Perhaps your most important online network of business contacts is now programmable. LinkedIn launched its API (our LinkedIn API profile), which allows developers to access a user's connections and anyone's profile data, in addition to several other features. Though some are saying "finally," it's clearly not too late for LinkedIn, who aims to be the professional networking platform.
It's been about a year since LinkedIn added the ability for third party apps to play in its profiles. Now it's going the other way, allowing anyone to mix its own content in their site. Using OAuth, your applications can access many of the features your users would use on the main LinkedIn site itself.

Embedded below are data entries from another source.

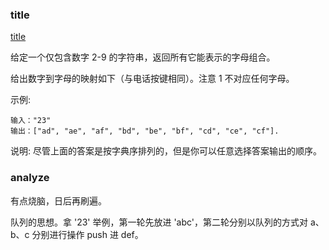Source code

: ### title

[title](https://leetcode-cn.com/problems/letter-combinations-of-a-phone-number/description/)

给定一个仅包含数字 2-9 的字符串，返回所有它能表示的字母组合。

给出数字到字母的映射如下（与电话按键相同）。注意 1 不对应任何字母。

示例:

```
输入："23"
输出：["ad", "ae", "af", "bd", "be", "bf", "cd", "ce", "cf"].
```

说明:
尽管上面的答案是按字典序排列的，但是你可以任意选择答案输出的顺序。

### analyze

有点烧脑，日后再刷遍。

队列的思想。拿 '23' 举例，第一轮先放进 'abc'，第二轮分别以队列的方式对 a、b、c 分别进行操作 push 进 def。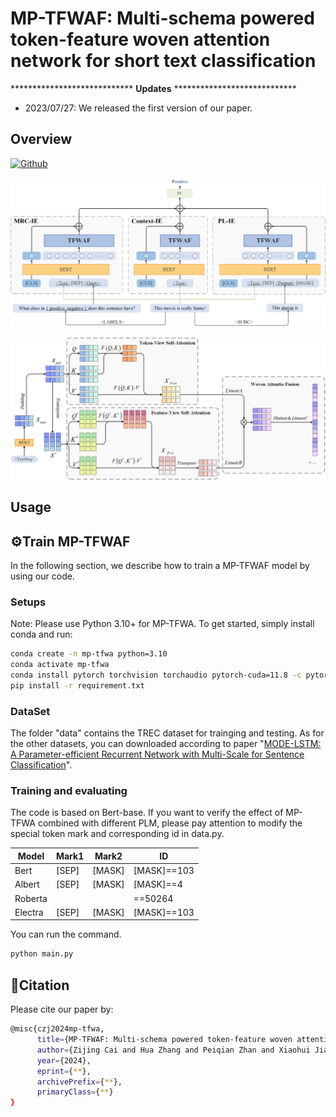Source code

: # MP-TFWAF: Multi-schema powered token-feature woven attention network for short text classification



**************************** **Updates** ****************************

* 2023/07/27: We released the first version of our paper. 

## Overview

 [![Github](https://img.shields.io/badge/github-Aaronzijingcai/MPTFWA-pink.svg?logo=github)](https://github.com/Aaronzijingcai/MP-TFWA)

![total](figure/total.png)

![total](figure/tfwaf.png)

## Usage

## ⚙️Train MP-TFWAF

In the following section, we describe how to train a MP-TFWAF model by using our code.

### Setups

Note: Please use Python 3.10+ for MP-TFWA. To get started, simply install conda and run:

```bash
conda create -n mp-tfwa python=3.10
conda activate mp-tfwa
conda install pytorch torchvision torchaudio pytorch-cuda=11.8 -c pytorch -c nvidia
pip install -r requirement.txt
```

### DataSet

The folder "data" contains the TREC dataset for trainging and testing. As for the other datasets, you can downloaded according to paper "[MODE-LSTM: A Parameter-efficient Recurrent Network with Multi-Scale for Sentence Classification](https://github.com/qianlima-lab/MODE-LSTM)".

### Training and evaluating

The code is based on Bert-base. If you want to verify the effect of MP-TFWA combined with different PLM, please pay attention to modify the special token mark and corresponding id in data.py.

| Model   | Mark1 | Mark2  | ID            |
| ------- | ----- | ------ | ------------- |
| Bert    | [SEP] | [MASK] | [MASK]==103   |
| Albert  | [SEP] | [MASK] | [MASK]==4     |
| Roberta | </S>  | <mask> | <mask>==50264 |
| Electra | [SEP] | [MASK] | [MASK]==103   |

You can run the command. 

```bash
python main.py
```

## 📝Citation

Please cite our paper by:

```bash
@misc{czj2024mp-tfwa,
      title={MP-TFWAF: Multi-schema powered token-feature woven attention network for short text classification}, 
      author={Zijing Cai and Hua Zhang and Peiqian Zhan and Xiaohui Jia and Yongjian Yan and Xiawen Song and Xie Bo},
      year={2024},
      eprint={**},
      archivePrefix={**},
      primaryClass={**}
}
```

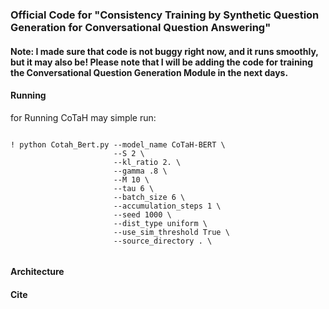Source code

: ### Official Code for "Consistency Training by Synthetic Question Generation for Conversational Question Answering"

#### Note: I made sure that code is not buggy right now, and it runs smoothly, but it may also be! Please note that I will be adding the code for training the Conversational Question Generation Module in the next days.


#### Running

for Running CoTaH may simple run:

```

! python Cotah_Bert.py --model_name CoTaH-BERT \
                       --S 2 \
                       --kl_ratio 2. \
                       --gamma .8 \
                       --M 10 \
                       --tau 6 \
                       --batch_size 6 \
                       --accumulation_steps 1 \
                       --seed 1000 \
                       --dist_type uniform \
                       --use_sim_threshold True \
                       --source_directory . \
                      
```


#### Architecture



#### Cite

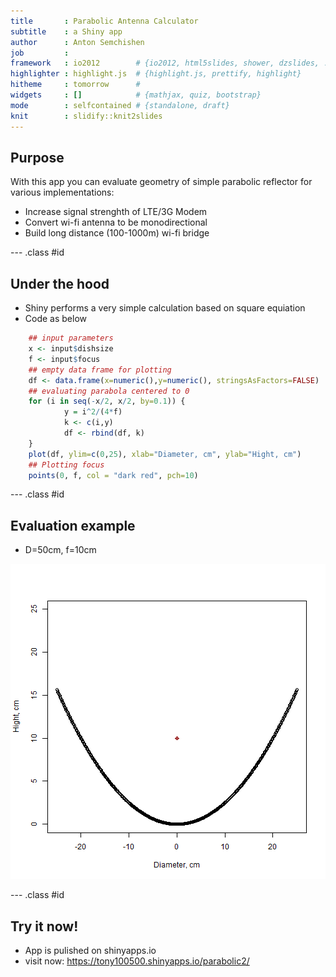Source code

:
 ```yaml
---
title       : Parabolic Antenna Calculator
subtitle    : a Shiny app
author      : Anton Semchishen
job         : 
framework   : io2012        # {io2012, html5slides, shower, dzslides, ...}
highlighter : highlight.js  # {highlight.js, prettify, highlight}
hitheme     : tomorrow      # 
widgets     : []            # {mathjax, quiz, bootstrap}
mode        : selfcontained # {standalone, draft}
knit        : slidify::knit2slides
---
```


## Purpose

With this app you can evaluate geometry of simple parabolic reflector for 
various implementations:
* Increase signal strenghth of LTE/3G Modem
* Convert wi-fi antenna to be monodirectional
* Build long distance (100-1000m) wi-fi bridge

--- .class #id 

## Under the hood

* Shiny performs a very simple calculation based on square equiation
* Code as below


```r
    ## input parameters
    x <- input$dishsize
    f <- input$focus
    ## empty data frame for plotting
    df <- data.frame(x=numeric(),y=numeric(), stringsAsFactors=FALSE)
    ## evaluating parabola centered to 0
    for (i in seq(-x/2, x/2, by=0.1)) {
            y = i^2/(4*f)
            k <- c(i,y)
            df <- rbind(df, k)
    }
    plot(df, ylim=c(0,25), xlab="Diameter, cm", ylab="Hight, cm")
    ## Plotting focus
    points(0, f, col = "dark red", pch=10)
```

--- .class #id  

## Evaluation example 

* D=50cm, f=10cm

![plot of chunk unnamed-chunk-2](figure/unnamed-chunk-2-1.png)

--- .class #id  

## Try it now!

* App is pulished on shinyapps.io
* visit now: https://tony100500.shinyapps.io/parabolic2/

- Profile, including either the public view or the more detailed view your user may be allowed to see. Be sure to also check out the fields available.
- Connections, a list of user's contacts
- Status, the Twitter-esque message users update. You can set, clear and retrieve a user's status.
- Search for LinkedIn users with a number of parameters, including name, company and title.
- Invitations can be sent from the API, as well, which means developers can control the entire search, view and friend user experience.
As platforms go, LinkedIn is opening wide. It benefits from updated profiles and additional contacts. And ZDNet says the economy makes the platform a well-timed move for LinkedIn:
LinkedIn has never been more important as the unemployment rate rises. Facebook keeps you up to date, but LinkedIn can help you get a job.
Simply put, LinkedIn may be late, but for the site’s popularity the timing may be just right.
It may be an obvious move and it may be later than others, but at least it is also bold. Many companies shy away from opening up when they launch an API. LinkedIn is making its platform very available, which benefits them at least as much as developers.